By Richard Johnstone | 3 December 2012
 

Revenue & Customs is not doing enough to tackle tax avoidance by multinational companies and needs to be more ‘aggressive and assertive’, MPs said today.

In a report examining the department’s 2011/12 annual report and accounts, the Public Accounts Committee found large companies are able to exploit national and international tax regimes to reduce tax bills in the UK.

Methods used include so-called ‘transfer pricing’ between different arms of the same company, such as UK businesses paying royalties and intellectual property fees to parent companies or other subsidiaries. This can reduce profits registered in this country, and on which corporation tax should be paid.

The outcome of this ‘widespread’ practice is that some firms ‘do not pay their fair share’, the MPs concluded, adding that this undermines public confidence in the tax system.

The HM Revenue & Customs: annual report and accounts 2011/12 report said R&C has not taken ‘sufficiently aggressive action to assess and collect the appropriate amount of corporation tax from these multinationals’.

Tax collectors ‘need to be seen to challenge’ these practices, and should be far more determined in interrogating what the report called ‘artificial arrangements’.

For example, the PAC said it was ‘perplexing’ that R&C would consider a royalty fee as high as 6% to be competitive if the company consistently makes a loss on its UK operations.

‘We expect R&C to prosecute multinational companies who do not pay the tax due in the UK,’ the committee concluded.

‘While we recognise that it will always be an unequal fight between R&C and multinational companies, R&C should not be so accepting of failure and should set ambitious targets to reduce it as soon as possible.’

The committee took evidence from online retailer Amazon, internet giant Google and coffee shop chain Starbucks in its inquiry. It added that it did not wish to ‘single out’ these firms.

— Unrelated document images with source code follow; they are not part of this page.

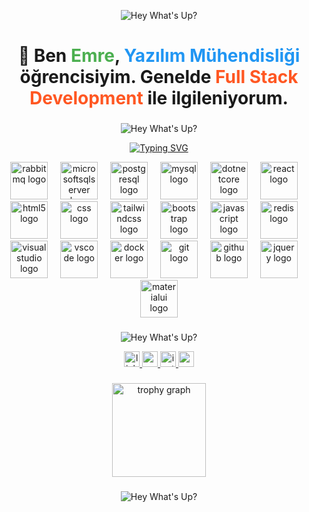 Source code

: <p align="center">
  <img src="https://media1.tenor.com/m/1c8Um5VErzwAAAAC/deep-turkish-web-hosgeldin.gif" alt="Hey What's Up?" />
</p>
<h1 align="center">
  👋 Ben <span style="color:#4CAF50">Emre</span>, 
  <span style="color:#2196F3">Yazılım Mühendisliği</span> öğrencisiyim. 
  Genelde <span style="color:#FF5722">Full Stack Development</span> ile ilgileniyorum.
</h1>

###




<p align="center">
  <img src="https://media1.tenor.com/m/8S_CuT8s2_oAAAAC/bruce-almighty-comedy.gif" alt="Hey What's Up?" />
</p>

<p align="center">
<a href="https://git.io/typing-svg"><img src="https://readme-typing-svg.herokuapp.com?font=Fira+Code&pause=1000&color=F7F7F7&width=600&lines=%F0%9F%96%A5%EF%B8%8F+Genelde+Hangi+Teknolojilerle+%C3%87al%C4%B1%C5%9F%C4%B1yorum" alt="Typing SVG" /></a>
</p>

<div align="center">
  <img src="https://cdn.simpleicons.org/rabbitmq/FF6600" height="60" alt="rabbitmq logo"  />
  <img width="12" />
  <img src="https://cdn.jsdelivr.net/gh/devicons/devicon/icons/microsoftsqlserver/microsoftsqlserver-plain.svg" height="60" alt="microsoftsqlserver logo"  />
  <img width="12" />
  <img src="https://cdn.jsdelivr.net/gh/devicons/devicon/icons/postgresql/postgresql-original.svg" height="60" alt="postgresql logo"  />
  <img width="12" />
  <img src="https://cdn.jsdelivr.net/gh/devicons/devicon/icons/mysql/mysql-original.svg" height="60" alt="mysql logo"  />
  <img width="12" />
  <img src="https://cdn.jsdelivr.net/gh/devicons/devicon/icons/dotnetcore/dotnetcore-original.svg" height="60" alt="dotnetcore logo"  />
  <img width="12" />
  <img src="https://cdn.jsdelivr.net/gh/devicons/devicon/icons/react/react-original.svg" height="60" alt="react logo"  />
  <img width="12" />
  <img src="https://cdn.jsdelivr.net/gh/devicons/devicon/icons/html5/html5-original.svg" height="60" alt="html5 logo"  />
  <img width="12" />
  <img src="https://cdn.jsdelivr.net/gh/devicons/devicon/icons/css3/css3-original.svg" height="60" alt="css logo"  />
  <img width="12" />
  <img src="https://cdn.jsdelivr.net/gh/devicons/devicon/icons/tailwindcss/tailwindcss-original-wordmark.svg" height="60" alt="tailwindcss logo"  />
  <img width="12" />
  <img src="https://cdn.jsdelivr.net/gh/devicons/devicon/icons/bootstrap/bootstrap-original.svg" height="60" alt="bootstrap logo"  />
  <img width="12" />
  <img src="https://cdn.jsdelivr.net/gh/devicons/devicon/icons/javascript/javascript-original.svg" height="60" alt="javascript logo"  />
  <img width="12" />
  <img src="https://cdn.jsdelivr.net/gh/devicons/devicon/icons/redis/redis-original.svg" height="60" alt="redis logo"  />
  <img width="12" />
  <img src="https://cdn.jsdelivr.net/gh/devicons/devicon/icons/visualstudio/visualstudio-plain.svg" height="60" alt="visualstudio logo"  />
  <img width="12" />
  <img src="https://cdn.jsdelivr.net/gh/devicons/devicon/icons/vscode/vscode-original.svg" height="60" alt="vscode logo"  />
  <img width="12" />
  <img src="https://cdn.simpleicons.org/docker/2496ED" height="60" alt="docker logo"  />
  <img width="12" />
  <img src="https://cdn.simpleicons.org/git/F05032" height="60" alt="git logo"  />
  <img width="12" />
  <img src="https://cdn.simpleicons.org/github/181717" height="60" alt="github logo"  />
  <img width="12" />
  <img src="https://cdn.simpleicons.org/jquery/0769AD" height="60" alt="jquery logo"  />
  <img width="12" />
  <img src="https://cdn.simpleicons.org/mui/007FFF" height="60" alt="materialui logo"  />
</div>

###
<p align="center">
  <img src="https://media1.tenor.com/m/azCH-UqTrKwAAAAd/you-know-how-to-reach-me-jamie-kellett.gif" alt="Hey What's Up?" />
</p>
<div align="center">
  <a href="https://www.linkedin.com/in/emre-%C3%BC%C3%A7budak-1b5587304/" target="_blank">
    <img src="https://img.shields.io/static/v1?message=LinkedIn&logo=linkedin&label=&color=0077B5&logoColor=white&labelColor=&style=for-the-badge" height="25" alt="linkedin logo"  />
  </a>
  <a href="emreucbudak87@gmail.com" target="_blank">
    <img src="https://img.shields.io/static/v1?message=Gmail&logo=gmail&label=&color=D14836&logoColor=white&labelColor=&style=for-the-badge" height="25" alt="gmail logo"  />
  </a>
  <a href="https://www.instagram.com/emreucbudak/" target="_blank">
    <img src="https://img.shields.io/static/v1?message=Instagram&logo=instagram&label=&color=E4405F&logoColor=white&labelColor=&style=for-the-badge" height="25" alt="instagram logo"  />
  </a>
  <a href="https://medium.com/@emreucbudak1905" target="_blank">
    <img src="https://img.shields.io/static/v1?message=Medium&logo=medium&label=&color=12100E&logoColor=white&labelColor=&style=for-the-badge" height="25" alt="medium logo"  />
  </a>
</div>

###

<div align="center">
  <img src="https://github-profile-trophy.vercel.app?username=emreucbudak&theme=dracula&column=-1&row=1&margin-w=8&margin-h=8&no-bg=false&no-frame=false&order=4" height="150" alt="trophy graph"  />
</div>

###


<p align="center">
  <img src="https://media3.giphy.com/media/v1.Y2lkPTc5MGI3NjExcGxweXg3cXZiMWhhNWp6bGs0OWtlNTFmanJ0cHd3Z2IwaTUyd2xsNyZlcD12MV9pbnRlcm5hbF9naWZfYnlfaWQmY3Q9Zw/d7eYwlTclLVSegrtJ0/giphy.gif" alt="Hey What's Up?" />
</p>

###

However, evidence from multinational companies and R&C was ‘unconvincing, and in some cases evasive’, the report stated. ‘We are concerned that multinationals have an unfair competitive advantage over British businesses which have no choice but to pay their corporation tax.’ 

PAC chair Margaret Hodge said the ‘inescapable conclusion’ is that multinationals are using corporate structures to move profits generated by economic activity in the UK, and on which tax should be paid, offshore.

She added: ‘This is outrageous and an insult to British businesses and individuals who pay their fair share.

‘Corporation tax revenues have fallen at a time when securing proper income from taxes is more vital than ever.R&C should be challenging this but its response so far to these big businesses and their aggressive tax planning has lacked determination and looks way too lenient. Policing the tax system must be at the heart of what R&C does.It must be more aggressive and assertive in confronting corporate tax avoidance.’

Responding to the report, an R&C spokesman said that it ‘ensures that multinationals pay the tax due in accordance with UK tax law’.

He added: ‘We have been very successful in reducing tax avoidance by large businesses in recent years. We relentlessly challenge those that persist in avoiding tax and have recovered £29bn additional revenues from large businesses in the last 6 years, including £4.1bn in the last 4 years from transfer pricing enquiries alone. These figures speak for themselves.’